Enya est un bon choix musical pour le montage suivant en tout cas. Patricia me fait délirer à surveiller la dépouille du Croquemitaine dans l’ambulance, à la morgue et dans le four crématoire. Ce qui est sûr, c’est que désormais cette histoire est terminée… sauf qu’il faut encore qu’ils prennent conscience que la malédiction continue.

Le shérif, lui, termine à l’hôpital, veillé par sa femme. Je l’aime bien ce perso, mais le fait qu’il ne tire pas sur le tueur, ça me bute. On découvre aussi que sa femme est enceinte d’un bébé conçu sur l’île. Zut.
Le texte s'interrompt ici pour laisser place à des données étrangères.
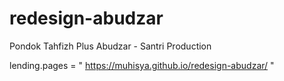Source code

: # redesign-abudzar
 Pondok Tahfizh Plus Abudzar - Santri Production

lending.pages = " https://muhisya.github.io/redesign-abudzar/ "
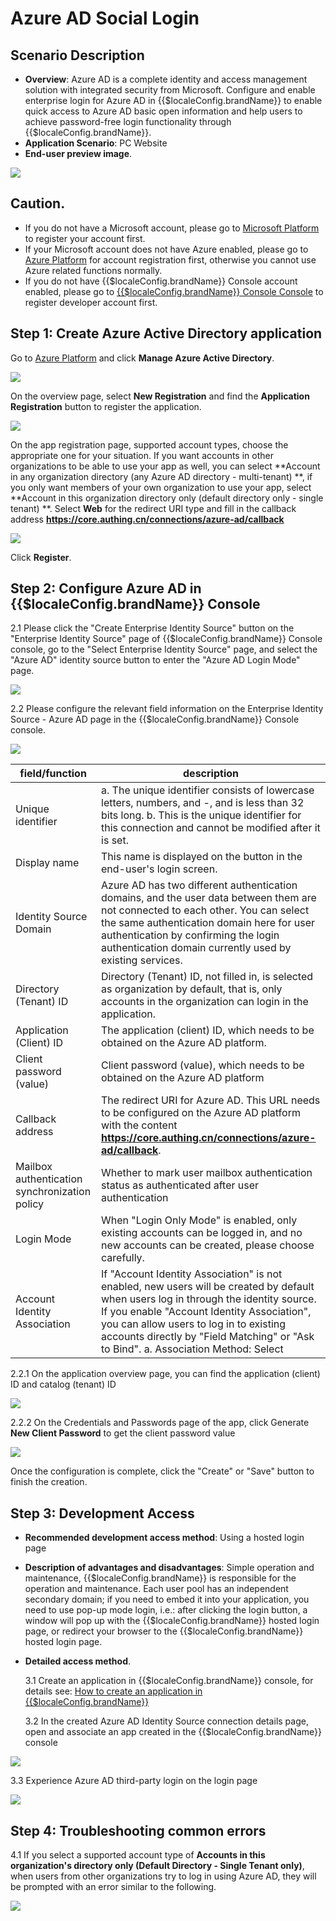 # Azure AD Social Login

<LastUpdated/>

## Scenario Description

- **Overview**: Azure AD is a complete identity and access management solution with integrated security from Microsoft. Configure and enable enterprise login for Azure AD in {{$localeConfig.brandName}} to enable quick access to Azure AD basic open information and help users to achieve password-free login functionality through {{$localeConfig.brandName}}.
- **Application Scenario**: PC Website
- **End-user preview image**.

<img src="./images/00.png" >

## Caution.

- If you do not have a Microsoft account, please go to [Microsoft Platform](https://signup.live.com/signup) to register your account first.
- If your Microsoft account does not have Azure enabled, please go to [Azure Platform](https://signup.azure.com/) for account registration first, otherwise you cannot use Azure related functions normally.
- If you do not have {{$localeConfig.brandName}} Console account enabled, please go to [{{$localeConfig.brandName}} Console Console](https://authing.cn/) to register developer account first.

## Step 1: Create Azure Active Directory application

Go to [Azure Platform](https://portal.azure.com/#home) and click **Manage Azure Active Directory**.

<img src="./images/01.png" >

On the overview page, select **New Registration** and find the **Application Registration** button to register the application.

<img src="./images/02.png" >

On the app registration page, supported account types, choose the appropriate one for your situation. If you want accounts in other organizations to be able to use your app as well, you can select **Account in any organization directory (any Azure AD directory - multi-tenant) **, if you only want members of your own organization to use your app, select **Account in this organization directory only (default directory only - single tenant) **. Select **Web** for the redirect URI type and fill in the callback address **https://core.authing.cn/connections/azure-ad/callback**

<img src="./images/03.png" >

Click **Register**.

## Step 2: Configure Azure AD in {{$localeConfig.brandName}} Console

2.1 Please click the "Create Enterprise Identity Source" button on the "Enterprise Identity Source" page of {{$localeConfig.brandName}} Console console, go to the "Select Enterprise Identity Source" page, and select the "Azure AD" identity source button to enter the "Azure AD Login Mode" page.

<img src="./images/07.png" >

2.2 Please configure the relevant field information on the Enterprise Identity Source - Azure AD page in the {{$localeConfig.brandName}} Console console.

<img src="./images/05.png" >

| field/function                                | description                                                                                                                                                                                                                                                                                                         |
| --------------------------------------------- | ------------------------------------------------------------------------------------------------------------------------------------------------------------------------------------------------------------------------------------------------------------------------------------------------------------------- |
| Unique identifier                             | a. The unique identifier consists of lowercase letters, numbers, and -, and is less than 32 bits long. b. This is the unique identifier for this connection and cannot be modified after it is set.                                                                                                               |
 | Display name                                  | This name is displayed on the button in the end-user's login screen.                                                                                                                                                                                                                                                | This is a unique identifier for this connection. |
| Identity Source Domain                        | Azure AD has two different authentication domains, and the user data between them are not connected to each other. You can select the same authentication domain here for user authentication by confirming the login authentication domain currently used by existing services.                                    | 2.2.4 |
| Directory (Tenant) ID                         | Directory (Tenant) ID, not filled in, is selected as organization by default, that is, only accounts in the organization can login in the application.                                                                                                                                                              | The |
| Application (Client) ID                       | The application (client) ID, which needs to be obtained on the Azure AD platform.                                                                                                                                                                                                                                   | The application (client) ID needs to be obtained on the Azure AD platform. |
| Client password (value)                       | Client password (value), which needs to be obtained on the Azure AD platform                                                                                                                                                                                                                                        | 2.2.7 | Client password (value), which needs to be obtained on the Azure AD platform. |
| Callback address                              | The redirect URI for Azure AD. This URL needs to be configured on the Azure AD platform with the content **https://core.authing.cn/connections/azure-ad/callback**.                                                                                                                                                 | This URL needs to be configured to the Azure AD platform. |
| Mailbox authentication synchronization policy | Whether to mark user mailbox authentication status as authenticated after user authentication                                                                                                                                                                                                                       |
| Login Mode                                    | When "Login Only Mode" is enabled, only existing accounts can be logged in, and no new accounts can be created, please choose carefully.                                                                                                                                                                            | Please choose carefully. |
| Account Identity Association                  | If "Account Identity Association" is not enabled, new users will be created by default when users log in through the identity source. If you enable "Account Identity Association", you can allow users to log in to existing accounts directly by "Field Matching" or "Ask to Bind". a. Association Method: Select |

2.2.1 On the application overview page, you can find the application (client) ID and catalog (tenant) ID

<img src="./images/04.png" >

2.2.2 On the Credentials and Passwords page of the app, click Generate **New Client Password** to get the client password value

<img src="./images/05.png" >

Once the configuration is complete, click the "Create" or "Save" button to finish the creation.

## Step 3: Development Access

- **Recommended development access method**: Using a hosted login page

- **Description of advantages and disadvantages**: Simple operation and maintenance, {{$localeConfig.brandName}} is responsible for the operation and maintenance. Each user pool has an independent secondary domain; if you need to embed it into your application, you need to use pop-up mode login, i.e.: after clicking the login button, a window will pop up with the {{$localeConfig.brandName}} hosted login page, or redirect your browser to the {{$localeConfig.brandName}} hosted login page.

- **Detailed access method**.

  3.1 Create an application in {{$localeConfig.brandName}} console, for details see: [How to create an application in {{$localeConfig.brandName}}](./guides/app/create-app.md)

  3.2 In the created Azure AD Identity Source connection details page, open and associate an app created in the {{$localeConfig.brandName}} console

<img src="./images/08.png" >

3.3 Experience Azure AD third-party login on the login page

<img src="./images/09.png" >

## Step 4: Troubleshooting common errors

4.1 If you select a supported account type of **Accounts in this organization's directory only (Default Directory - Single Tenant only)**, when users from other organizations try to log in using Azure AD, they will be prompted with an error similar to the following.

<img src="./images/11.png" >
Ils ne peuvent plus partir, c’est foutu. Cela inquiète légitimement Patricia, mais moi je me demande comment la meuf peut vivre sur une île sans que personne ne soit au courant de sa grossesse. Elle est enceinte jusqu’au cou, quoi.

Patricia explique au shérif qu’il ne peut pas avoir son enfant sur l’île, mais je pense que la conception suffit. La pauvre Chelle, sa femme, finira comme la mère d’Evan quoi. Tiens, d’ailleurs, on s’approche de la fin d’épisode et il est temps que Tom soit au courant que tout ça n’est pas terminé. Wyck vient donc frapper à sa porte pour l’informer, alors qu’une tempête se prépare… Oups.